Painful, yes – but also redemptive. Though it’s hard to see and accept in the moment, there is indeed redemptive purpose in the pain. Sometimes the redemptive purpose is in us, as God uses these things to sharpen our hope and refocus our gaze on the things that matter and are eternal. Sometimes the redemptive purpose is through us because these difficulties, when we are faithful in and through them, become powerful evidence of our faith to the world around us.

So what is it that we want the world to see when it sees a Christian suffer?

Many things, but perhaps an illustration might help. Think back to one of the most familiar stories from the Old Testament.

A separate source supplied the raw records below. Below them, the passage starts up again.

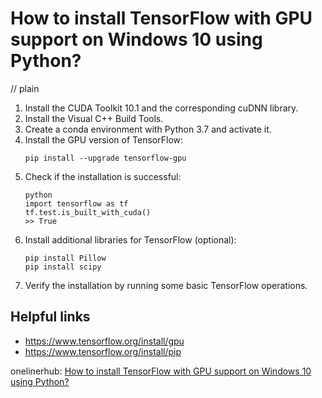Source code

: # How to install TensorFlow with GPU support on Windows 10 using Python?
// plain

1. Install the CUDA Toolkit 10.1 and the corresponding cuDNN library.
2. Install the Visual C++ Build Tools.
3. Create a conda environment with Python 3.7 and activate it.
4. Install the GPU version of TensorFlow:
   ```
   pip install --upgrade tensorflow-gpu
   ```
5. Check if the installation is successful:
   ```
   python
   import tensorflow as tf
   tf.test.is_built_with_cuda()
   >> True
   ```
6. Install additional libraries for TensorFlow (optional):
   ```
   pip install Pillow
   pip install scipy
   ```
7. Verify the installation by running some basic TensorFlow operations.

## Helpful links
- https://www.tensorflow.org/install/gpu
- https://www.tensorflow.org/install/pip

onelinerhub: [How to install TensorFlow with GPU support on Windows 10 using Python?](https://onelinerhub.com/python-tensorflow/how-to-install-tensorflow-with-gpu-support-on-windows----using-python)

It’s a story about faith. About standing against idolatry. It’s about courage. It’s about God’s faithfulness. And it’s also about what we want the world to see when we suffer as Christians.

Shadrach, Meshach, and Abednego stood before the gigantic golden statue the king of the foreign land had erected in his own honor. The law had been passed; every citizen of the kingdom was required to bow low and pay homage to this statue, and the king the statue represented. This was too far for these Israelites.

Sure, they had lost their home. Yep, they had been stripped of their families and national identity. Absolutely, they were living in the midst of a foreign culture. But they would not bow, and they were ready to face the consequences. In this case, those consequences meant sudden and certain death. In light of the serious threat before them, the king was curious about their resolve, so they were questioned:

“Now if you’re ready, when you hear the sound of the horn, flute, zither, lyre, harp, drum, and every kind of music, fall down and worship the statue I made. But if you don’t worship it, you will be immediately be thrown into a furnace of blazing fire—and who is the god who can rescue you from my power?” (Dan. 3:15).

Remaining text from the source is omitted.